Cette recension a été publiée dans le numéro de printemps de Politique étrangère (n°1/2020). Pierre Grosser propose une analyse de l’ouvrage de Jacques Huntzinger, Le Globe et la Loi. 5 000 ans de relations internationales. Une histoire de la mondialisation (Éditions du Cerf, 2019, 408 pages).

Voilà un livre ambitieux, écrit par un professeur de droit, qui s’impliqua dans la réflexion internationale du Parti socialiste (PS) et publia un manuel sur les relations internationales en 1989, puis devint diplomate ; il fut notamment ambassadeur en Israël. Il raconte toute l’histoire des relations internationales depuis les empires d’Orient et l’espace chinois, décrit les mondialisations politique (la généralisation de la grammaire étatique), économique, sociale, culturelle et juridique, et analyse enfin les systèmes régionaux.

S’il n’affiche pas d’appareil critique, l’auteur cite souvent Kissinger, Brzeziński et Régis Debray, voire Thérèse Delpech en reprenant l’expression d’« ensauvagement » pour l’après-1905, ou Samuel Huntington pour le « choc des civilisations », les « conflits civilisationnels » n’empêchant pas selon l’auteur « l’occidentalisation du monde ». Sa définition de la puissance (force x volonté) est très aronienne. Il conteste l’expression de « monde liquide » et voit plutôt le monde comme un « sac de billes », parce que les États sont toujours au centre du jeu, même s’ils ont toujours été faibles dans certaines parties du monde (30 « vrais États », 150 « demi-États »). Le monde serait resté « profondément interétatique », avec toutefois un jeu important des entreprises, des organisations non gouvernementales (ONG), voire de certains individus : « L’État impotent, l’État impuissant, l’État faible, mais l’État depuis toujours et aujourd’hui partout. » Si la guerre classique entre les États aurait pratiquement disparu (l’auteur estime toutefois qu’il existe « une guerre économique totale des États-Unis contre la Chine »), un concert serait impossible entre « l’Amérique en crise d’autorité, la Russie en crise d’identité et la Chine en crise de croissance ».
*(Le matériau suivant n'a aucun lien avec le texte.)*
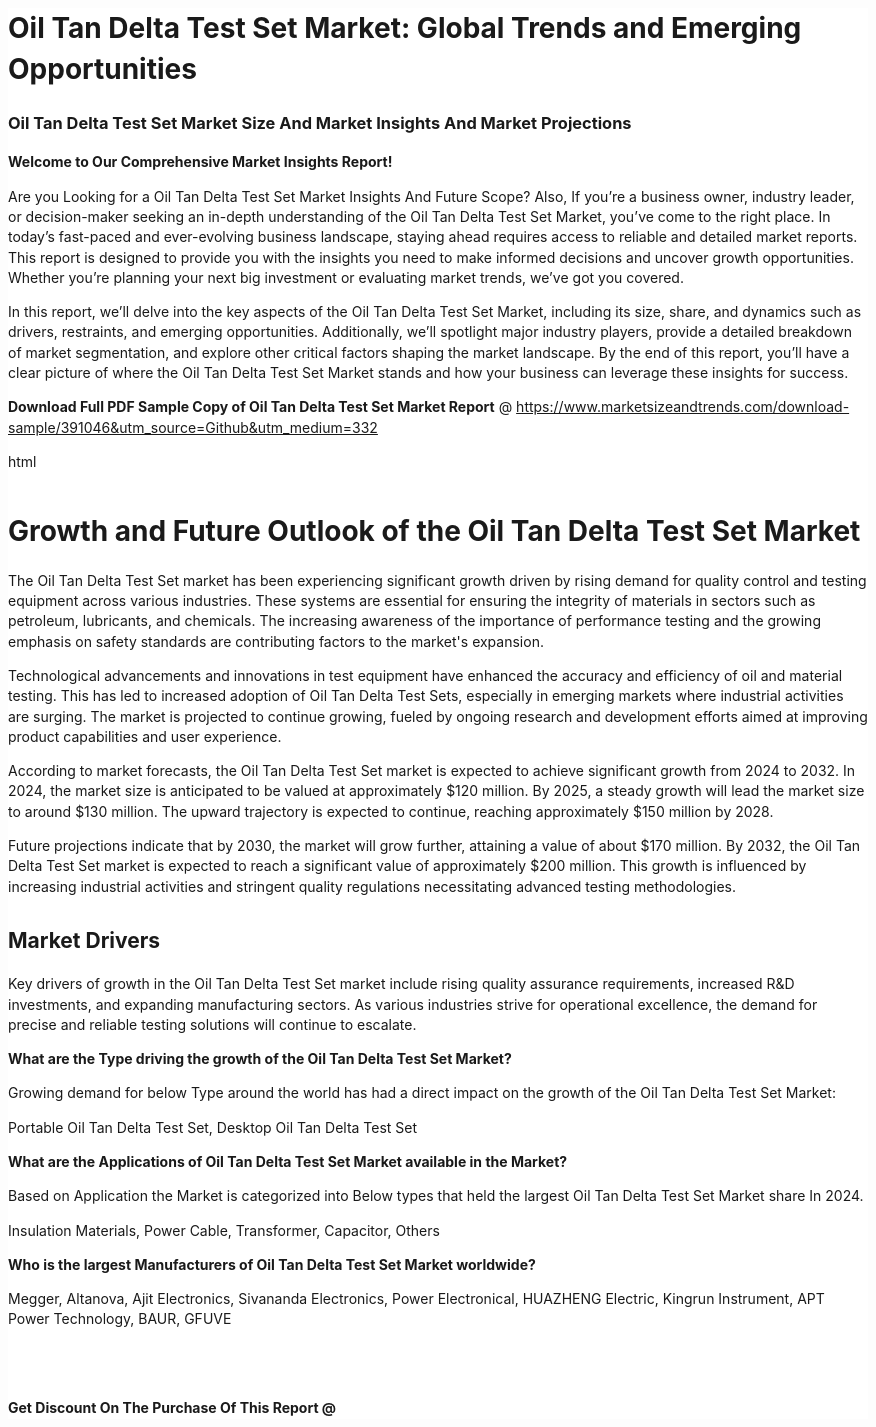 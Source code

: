 <h1> Oil Tan Delta Test Set Market: Global Trends and Emerging Opportunities</h1><div class="" data-test-id=""><h3><span class="">Oil Tan Delta Test Set Market Size And Market Insights And Market Projections</span></h3></div><div class="" data-test-id=""><p><strong>Welcome to Our Comprehensive Market Insights Report!</strong></p><p>Are you Looking for a Oil Tan Delta Test Set Market Insights And Future Scope? Also, If you&rsquo;re a business owner, industry leader, or decision-maker seeking an in-depth understanding of the Oil Tan Delta Test Set Market, you&rsquo;ve come to the right place. In today&rsquo;s fast-paced and ever-evolving business landscape, staying ahead requires access to reliable and detailed market reports. This report is designed to provide you with the insights you need to make informed decisions and uncover growth opportunities. Whether you&rsquo;re planning your next big investment or evaluating market trends, we&rsquo;ve got you covered.</p><p>In this report, we&rsquo;ll delve into the key aspects of the Oil Tan Delta Test Set Market, including its size, share, and dynamics such as drivers, restraints, and emerging opportunities. Additionally, we&rsquo;ll spotlight major industry players, provide a detailed breakdown of market segmentation, and explore other critical factors shaping the market landscape. By the end of this report, you&rsquo;ll have a clear picture of where the Oil Tan Delta Test Set Market stands and how your business can leverage these insights for success.</p><p><strong>Download Full PDF Sample Copy of Oil Tan Delta Test Set Market Report</strong> @ <a href="https://www.marketsizeandtrends.com/download-sample/391046&utm_source=Github&utm_medium=332" target="_blank">https://www.marketsizeandtrends.com/download-sample/391046&utm_source=Github&utm_medium=332</a></p></div><div class="" data-test-id=""><p><span class="">html<!DOCTYPE html><html lang="en"><head> <meta charset="UTF-8"> <meta name="viewport" content="width=device-width, initial-scale=1.0"> <title>Oil Tan Delta Test Set Market Overview</title></head><body> <h1>Growth and Future Outlook of the Oil Tan Delta Test Set Market</h1> <p>The Oil Tan Delta Test Set market has been experiencing significant growth driven by rising demand for quality control and testing equipment across various industries. These systems are essential for ensuring the integrity of materials in sectors such as petroleum, lubricants, and chemicals. The increasing awareness of the importance of performance testing and the growing emphasis on safety standards are contributing factors to the market's expansion.</p> <p>Technological advancements and innovations in test equipment have enhanced the accuracy and efficiency of oil and material testing. This has led to increased adoption of Oil Tan Delta Test Sets, especially in emerging markets where industrial activities are surging. The market is projected to continue growing, fueled by ongoing research and development efforts aimed at improving product capabilities and user experience.</p> <p><strong></strong></p> <p>According to market forecasts, the Oil Tan Delta Test Set market is expected to achieve significant growth from 2024 to 2032. In 2024, the market size is anticipated to be valued at approximately $120 million. By 2025, a steady growth will lead the market size to around $130 million. The upward trajectory is expected to continue, reaching approximately $150 million by 2028.</p> <p>Future projections indicate that by 2030, the market will grow further, attaining a value of about $170 million. By 2032, the Oil Tan Delta Test Set market is expected to reach a significant value of approximately $200 million. This growth is influenced by increasing industrial activities and stringent quality regulations necessitating advanced testing methodologies.</p> <h2>Market Drivers</h2> <p>Key drivers of growth in the Oil Tan Delta Test Set market include rising quality assurance requirements, increased R&D investments, and expanding manufacturing sectors. As various industries strive for operational excellence, the demand for precise and reliable testing solutions will continue to escalate.</p></body></html></span></p><p><strong><span class="">What are the&nbsp;Type driving the growth of the Oil Tan Delta Test Set Market?</span></strong></p></div><div class="" data-test-id=""><p><span class="">Growing demand for below Type around the world has had a direct impact on the growth of the Oil Tan Delta Test Set Market:</span></p></div><div class="" data-test-id=""><p>Portable Oil Tan Delta Test Set, Desktop Oil Tan Delta Test Set</p><p><span class=""><strong>What are the&nbsp;Applications&nbsp;of Oil Tan Delta Test Set Market available in the Market?</strong></span></p></div><div class="" data-test-id=""><p><span class="">Based on Application the Market is categorized into Below types that held the largest Oil Tan Delta Test Set Market share In 2024.</span></p></div><div class="" data-test-id=""><p><span class="">Insulation Materials, Power Cable, Transformer, Capacitor, Others</span></p><p><span class=""><strong>Who is the largest Manufacturers of Oil Tan Delta Test Set Market worldwide?</strong></span></p></div><div class="" data-test-id=""><p><span class="">Megger, Altanova, Ajit Electronics, Sivananda Electronics, Power Electronical, HUAZHENG Electric, Kingrun Instrument, APT Power Technology, BAUR, GFUVE</span></p></div><div class="" data-test-id="">&nbsp;</div><div class="" data-test-id="">&nbsp;</div><div class="" data-test-id=""><p><span class=""><strong>Get Discount On The Purchase Of This Report @</strong>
Une telle ambition en 400 pages amène forcément des raccourcis (le xxe siècle est en définitive peu traité), des formules lapidaires qui broient la complexité, des sujets moins maîtrisés, et des erreurs (les Soviétiques présents à la conférence de Casablanca en janvier 1943, l’Inde devenue nucléaire pour contrer un Pakistan nucléaire…). L’approche historique utilise un vocabulaire assez périmé, puisqu’il est beaucoup question d’une Europe qui « féconde » les autres continents. Le culturalisme est à l’honneur, avec les « vraies nations » du Moyen-Orient (Égyptiens, Persans et Juifs), une nation étant « un peuple éveillé qui s’approprie un État », la Chine « trop chinoise pour être mondiale », la « Russie hybride, donc schizophrène », et surtout une Afrique « toute neuve », « sans nations ni princes régaliens », secouée par une crise « profondément culturelle », les crises et guerres étant « presque toujours au départ des conflits ethniques ou claniques ». L’Iran, forte « de son âge et de son peuple », est comparée à l’Union soviétique, et pourrait être victime de sa surexpansion impériale.

Au total, le lecteur pourra ici trouver certaines synthèses et formulations intéressantes, et admirer l’ambition du projet, appuyé sur une longue carrière. La lecture ligne à ligne risque cependant d’être un peu difficile pour celui qui connaît peu, et quelque peu frustrante pour qui connaît mieux.